Ringo Starr Said It Was a ‘Real Relief’ When The Beatles Failed to Get a No. 1 Single

Not long after Ringo Starr joined The Beatles, the band began to enjoy a seemingly endless string of No. 1 singles. They were so popular that it seemed unlikely that anyone would ever end their streak. Of course, someone eventually did, but the band didn’t take it too hard. According to Starr, The Beatles saw this as a relief.

Ringo Starr said The Beatles felt relieved when a single didn’t hit No. 1
In 1963, The Beatles began dominating the charts. For years, they were unbeatable; it seemed that nothing they released could fail. While this was exciting, Starr said it also put a great deal of pressure on the band.
“After Number One, where else is there to go? Number One was It,” he said in The Beatles Anthology. “After that, of course, every bloody thing we did was Number One and it got strange because in a weird way we were waiting for the one that wasn’t Number One.”

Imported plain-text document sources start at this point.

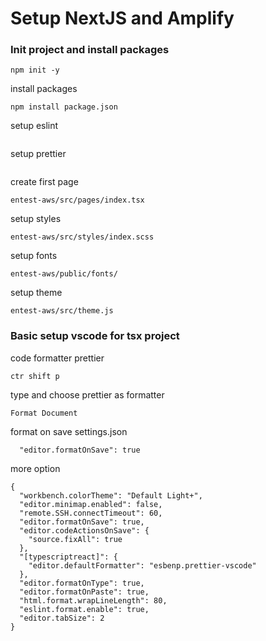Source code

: # Setup NextJS and Amplify

### Init project and install packages

```
npm init -y
```

install packages

```
npm install package.json
```

setup eslint

```

```

setup prettier

```

```

create first page

```
entest-aws/src/pages/index.tsx
```

setup styles

```
entest-aws/src/styles/index.scss
```

setup fonts

```
entest-aws/public/fonts/
```

setup theme

```
entest-aws/src/theme.js
```

### Basic setup vscode for tsx project

code formatter prettier

```
ctr shift p
```

type and choose prettier as formatter

```
Format Document
```

format on save settings.json

```
  "editor.formatOnSave": true
```

more option

```
{
  "workbench.colorTheme": "Default Light+",
  "editor.minimap.enabled": false,
  "remote.SSH.connectTimeout": 60,
  "editor.formatOnSave": true,
  "editor.codeActionsOnSave": {
    "source.fixAll": true
  },
  "[typescriptreact]": {
    "editor.defaultFormatter": "esbenp.prettier-vscode"
  },
  "editor.formatOnType": true,
  "editor.formatOnPaste": true,
  "html.format.wrapLineLength": 80,
  "eslint.format.enable": true,
  "editor.tabSize": 2
}

```
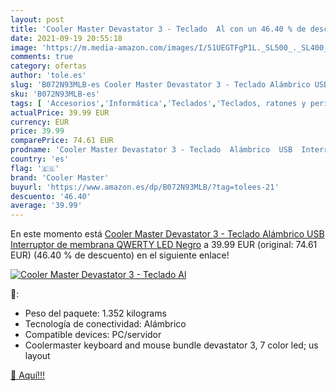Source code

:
 ```yaml
---
layout: post
title: 'Cooler Master Devastator 3 - Teclado  Al con un 46.40 % de descuento'
date: 2021-09-19 20:55:18
image: 'https://m.media-amazon.com/images/I/51UEGTFgP1L._SL500_._SL400_.jpg'
comments: true
category: ofertas
author: 'tole.es'
slug: 'B072N93MLB-es Cooler Master Devastator 3 - Teclado Alámbrico USB...'
sku: 'B072N93MLB-es'
tags: [ 'Accesorios','Informática','Teclados','Teclados, ratones y periféricos de entrada','cooler master','teclado', ]
actualPrice: 39.99 EUR
currency: EUR
price: 39.99
comparePrice: 74.61 EUR
prodname: 'Cooler Master Devastator 3 - Teclado  Alámbrico  USB  Interruptor de membrana  QWERTY  LED  Negro'
country: 'es'
flag: '🇪🇸'
brand: 'Cooler Master'
buyurl: 'https://www.amazon.es/dp/B072N93MLB/?tag=tolees-21'
descuento: '46.40'
average: '39.99'
---
```


En este momento está [Cooler Master Devastator 3 - Teclado  Alámbrico  USB  Interruptor de membrana  QWERTY  LED  Negro](https://www.amazon.es/dp/B072N93MLB/?tag=tolees-21) a 39.99 EUR (original: 74.61 EUR) (46.40 %  de descuento) en el siguiente enlace!

[![Cooler Master Devastator 3 - Teclado  Al](https://m.media-amazon.com/images/I/51UEGTFgP1L._SL500_._SL400_.jpg)](https://www.amazon.es/dp/B072N93MLB/?tag=tolees-21)

🔎:

- Peso del paquete: 1.352 kilograms
- Tecnología de conectividad: Alámbrico
- Compatible devices: PC/servidor
- Coolermaster keyboard and mouse bundle devastator 3, 7 color led; us layout

[🛒 Aquí!!!](https://www.amazon.es/dp/B072N93MLB/?tag=tolees-21)
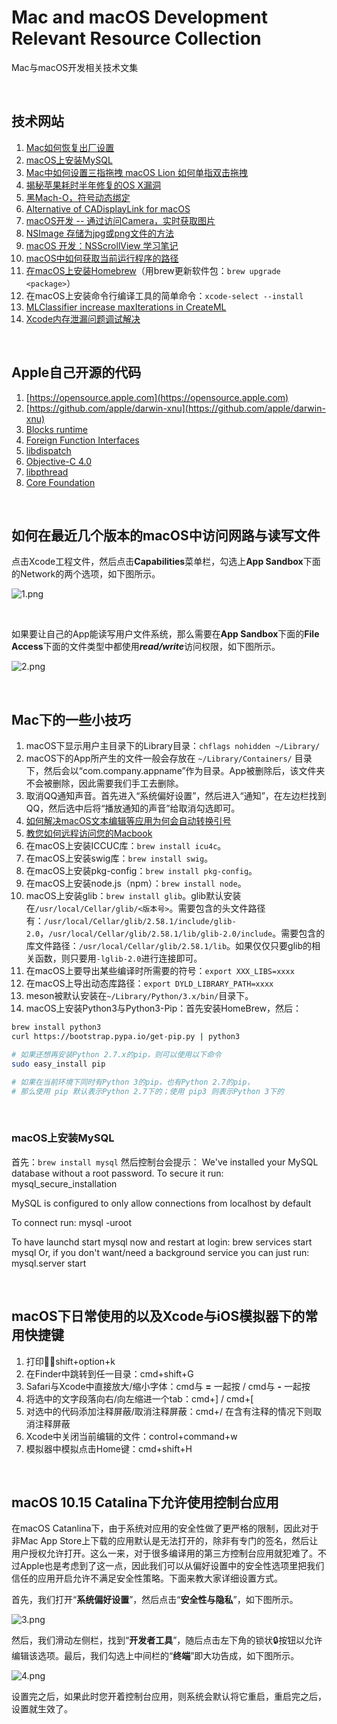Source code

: # Mac and macOS Development Relevant Resource Collection
Mac与macOS开发相关技术文集

<br />

## 技术网站

1. [Mac如何恢复出厂设置](http://zhinan.sogou.com/guide/detail/?id=1610048493)
1. [macOS上安装MySQL](https://discussions.apple.com/docs/DOC-3082)
1. [Mac中如何设置三指拖拽 macOS Lion 如何单指双击拖拽](http://www.anystandards.com/archives/49079.html)
1. [揭秘苹果耗时半年修复的OS X漏洞](http://geek.csdn.net/news/detail/30401)
1. [黑Mach-O，符号动态绑定](https://github.com/facebook/fishhook)
1. [Alternative of CADisplayLink for macOS](https://stackoverflow.com/questions/14158743/alternative-of-cadisplaylink-for-mac-os-x)
1. [macOS开发 -- 通过访问Camera，实时获取图片](https://blog.csdn.net/heroguo_jp/article/details/79500654)
1. [NSImage 存储为jpg或png文件的方法](https://blog.csdn.net/yuanya/article/details/25510515)
1.  [macOS 开发：NSScrollView 学习笔记](https://segmentfault.com/a/1190000012069895)
1. [macOS中如何获取当前运行程序的路径](https://www.cnblogs.com/zenny-chen/p/3290653.html)
1. [在macOS上安装Homebrew](https://brew.sh)（用brew更新软件包：`brew upgrade <package>`）
1. 在macOS上安装命令行编译工具的简单命令：`xcode-select --install`
1. [MLClassifier increase maxIterations in CreateML](https://forums.developer.apple.com/thread/104668)
1. [Xcode内存泄漏问题调试解决](https://my.oschina.net/u/2483082/blog/755130)

<br />

## Apple自己开源的代码
1. [https://opensource.apple.com](https://opensource.apple.com)
1. [https://github.com/apple/darwin-xnu](https://github.com/apple/darwin-xnu)
1. [Blocks runtime](https://opensource.apple.com/source/clang/clang-800.0.42.1/src/projects/compiler-rt/lib/BlocksRuntime/)
1. [Foreign Function Interfaces](https://opensource.apple.com/source/libffi/libffi-18.1/)
1. [libdispatch](https://opensource.apple.com/source/libdispatch/libdispatch-913.30.4/)
1. [Objective-C 4.0](https://opensource.apple.com/source/objc4/objc4-723/)
1. [libpthread](https://opensource.apple.com/source/libpthread/libpthread-301.30.1/)
1. [Core Foundation](https://opensource.apple.com/source/CF/CF-1153.18/)

<br />

## 如何在最近几个版本的macOS中访问网路与读写文件

点击Xcode工程文件，然后点击**Capabilities**菜单栏，勾选上**App Sandbox**下面的Network的两个选项，如下图所示。

![1.png](https://github.com/zenny-chen/Mac-and-macOS-Development-Relevant-Resource-Collection/blob/master/1.png)

<br />

如果要让自己的App能读写用户文件系统，那么需要在**App Sandbox**下面的**File Access**下面的文件类型中都使用***read/write***访问权限，如下图所示。

![2.png](https://github.com/zenny-chen/Mac-and-macOS-Development-Relevant-Resource-Collection/blob/master/2.png)

<br />

## Mac下的一些小技巧

1. macOS下显示用户主目录下的Library目录：`chflags nohidden ~/Library/`
1. macOS下的App所产生的文件一般会存放在 `~/Library/Containers/` 目录下，然后会以“com.company.appname”作为目录。App被删除后，该文件夹不会被删除，因此需要我们手工去删除。
1. 取消QQ通知声音。首先进入“系统偏好设置”，然后进入“通知”，在左边栏找到QQ，然后选中后将“播放通知的声音”给取消勾选即可。
1. [如何解决macOS文本编辑等应用为何会自动转换引号](https://www.zhihu.com/question/35110457)
1. [教您如何远程访问您的Macbook](https://www.toutiao.com/a6636314785552007688)
1. 在macOS上安装ICCUC库：`brew install icu4c`。
1. 在macOS上安装swig库：`brew install swig`。
1. 在macOS上安装pkg-config：`brew install pkg-config`。
1. 在macOS上安装node.js（npm）：`brew install node`。
1. macOS上安装glib：`brew install glib`。glib默认安装在`/usr/local/Cellar/glib/<版本号>`。需要包含的头文件路径有：`/usr/local/Cellar/glib/2.58.1/include/glib-2.0`，`/usr/local/Cellar/glib/2.58.1/lib/glib-2.0/include`。需要包含的库文件路径：`/usr/local/Cellar/glib/2.58.1/lib`。如果仅仅只要glib的相关函数，则只要用`-lglib-2.0`进行连接即可。
1. 在macOS上要导出某些编译时所需要的符号：`export XXX_LIBS=xxxx`
1. 在macOS上导出动态库路径：`export DYLD_LIBRARY_PATH=xxxx`
1. meson被默认安装在`~/Library/Python/3.x/bin/`目录下。
1. macOS上安装Python3与Python3-Pip：首先安装HomeBrew，然后：
```bash
brew install python3
curl https://bootstrap.pypa.io/get-pip.py | python3

# 如果还想再安装Python 2.7.x的pip，则可以使用以下命令
sudo easy_install pip

# 如果在当前环境下同时有Python 3的pip，也有Python 2.7的pip，
# 那么使用 pip 默认表示Python 2.7下的；使用 pip3 则表示Python 3下的
```

<br />

### macOS上安装MySQL

首先：`brew install mysql`
然后控制台会提示：
We've installed your MySQL database without a root password. To secure it run:
    mysql_secure_installation

MySQL is configured to only allow connections from localhost by default

To connect run:
    mysql -uroot

To have launchd start mysql now and restart at login:
  brew services start mysql
Or, if you don't want/need a background service you can just run:
  mysql.server start

<br />

## macOS下日常使用的以及Xcode与iOS模拟器下的常用快捷键

1. 打印：shift+option+k
1. 在Finder中跳转到任一目录：cmd+shift+G
1. Safari与Xcode中直接放大/缩小字体：cmd与 **=** 一起按 / cmd与 **-** 一起按
1. 将选中的文字段落向右/向左缩进一个tab：cmd+] / cmd+[
1. 对选中的代码添加注释屏蔽/取消注释屏蔽：cmd+/  在含有注释的情况下则取消注释屏蔽
1. Xcode中关闭当前编辑的文件：control+command+w
1. 模拟器中模拟点击Home键：cmd+shift+H

<br />

## macOS 10.15 Catalina下允许使用控制台应用

在macOS Catanlina下，由于系统对应用的安全性做了更严格的限制，因此对于非Mac App Store上下载的应用默认是无法打开的，除非有专门的签名，然后让用户授权允许打开。这么一来，对于很多编译用的第三方控制台应用就犯难了。不过Apple也是考虑到了这一点，因此我们可以从偏好设置中的安全性选项里把我们信任的应用开启允许不满足安全性策略。下面来教大家详细设置方式。

首先，我们打开“**系统偏好设置**”，然后点击“**安全性与隐私**”，如下图所示。

![3.png](https://github.com/zenny-chen/Mac-and-macOS-Development-Relevant-Resource-Collection/blob/master/3.png)

然后，我们滑动左侧栏，找到“**开发者工具**”，随后点击左下角的锁状🔒按钮以允许编辑该选项。最后，我们勾选上中间栏的“**终端**”即大功告成，如下图所示。

![4.png](https://github.com/zenny-chen/Mac-and-macOS-Development-Relevant-Resource-Collection/blob/master/4.png)

设置完之后，如果此时您开着控制台应用，则系统会默认将它重启，重启完之后，设置就生效了。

In 1967, the string of successes finally came to an end. Engelbert Humperdinck’s “Release Me” beat “Strawberry Fields Forever” and “Penny Lane.” According to Starr, this was a great relief for the band.

“And when that happened we felt, ‘Thank God that’s over,’” he said. “It was a lot of pressure: we had a dozen in a row that went to Number One, so the one that didn’t was a real relief.”

Their string of No. 1 hits kicked off Beatlemania
The band’s dominance on the chart was proof of their popularity. With their success came the rise of Beatlemania.

“That’s where they wanted to be — Number One; but with it came the beginning of Beatlemania,” their road manager, Neil Aspinall, said. “They’d had a lot of madness in Liverpool, but they knew all the kids there. They didn’t try to jump on you or overturn the van or rip the wing mirrors off. Suddenly this absolute craziness was going on, which was very exciting, but difficult to deal with.”
Their power lay in the fact that they seemed to appeal to everyone.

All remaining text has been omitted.